▸ **What needs to be done**
Only the lines below starting at the one containing "Add metadata pairs" and ending at the one containing "1. The QnAs" belong in the answer, each copied exactly.

_ _ _ _ _

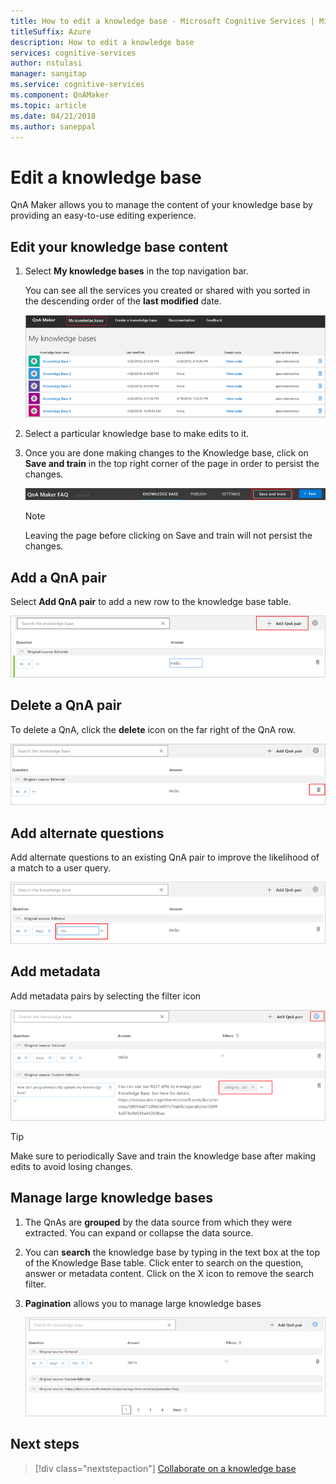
 ```yaml
---
title: How to edit a knowledge base - Microsoft Cognitive Services | Microsoft Docs
titleSuffix: Azure
description: How to edit a knowledge base 
services: cognitive-services
author: nstulasi
manager: sangitap
ms.service: cognitive-services
ms.component: QnAMaker
ms.topic: article
ms.date: 04/21/2018
ms.author: saneppal
---
```

# Edit a knowledge base

QnA Maker allows you to manage the content of your knowledge base by providing an easy-to-use editing experience.

## Edit your knowledge base content

1.  Select **My knowledge bases** in the top navigation bar. 

    You can see all the services you created or shared with you sorted in the descending order of the **last modified** date.

    ![My Knowledge Bases](../media/qnamaker-how-to-edit-kb/my-kbs.png)

2. Select a particular knowledge base to make edits to it.

3. Once you are done making changes to the Knowledge base, click on **Save and train** in the top right corner of the page in order to persist the changes.    

    ![Save and Train](../media/qnamaker-how-to-edit-kb/save-and-train.png)

    >[!NOTE]
	Leaving the page before clicking on Save and train will not persist the changes.

## Add a QnA pair

Select **Add QnA pair** to add a new row to the knowledge base table.

![Add QnA pair](../media/qnamaker-how-to-edit-kb/add-qnapair.png)

## Delete a QnA pair

To delete a QnA, click the **delete** icon on the far right of the QnA row.

![Delete QnA pair](../media/qnamaker-how-to-edit-kb/delete-qnapair.png)

## Add alternate questions

Add alternate questions to an existing QnA pair to improve the likelihood of a match to a user query.

![Add Alternate Questions](../media/qnamaker-how-to-edit-kb/add-alternate-question.png)

## Add metadata


Add metadata pairs by selecting the filter icon

![Add Metadata](../media/qnamaker-how-to-edit-kb/add-metadata.png)

> [!TIP]
> Make sure to periodically Save and train the knowledge base after making edits to avoid losing changes.

## Manage large knowledge bases

1. The QnAs are **grouped** by the data source from which they were extracted. You can expand or collapse the data source.
2. You can **search** the knowledge base by typing in the text box at the top of the Knowledge Base table. Click enter to search on the question, answer or metadata content. Click on the X icon to remove the search filter.
3. **Pagination** allows you to manage large knowledge bases

    ![Search, Paginate, Group](../media/qnamaker-how-to-edit-kb/search-paginate-group.png)

## Next steps

> [!div class="nextstepaction"]
> [Collaborate on a knowledge base](./collaborate-knowledge-base.md)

_ _ _ _ _

▸ **The answer**
Add metadata pairs by selecting the filter icon

![Add Metadata](../media/qnamaker-how-to-edit-kb/add-metadata.png)

> [!TIP]
> Make sure to periodically Save and train the knowledge base after making edits to avoid losing changes.

## Manage large knowledge bases

1. The QnAs are **grouped** by the data source from which they were extracted. You can expand or collapse the data source.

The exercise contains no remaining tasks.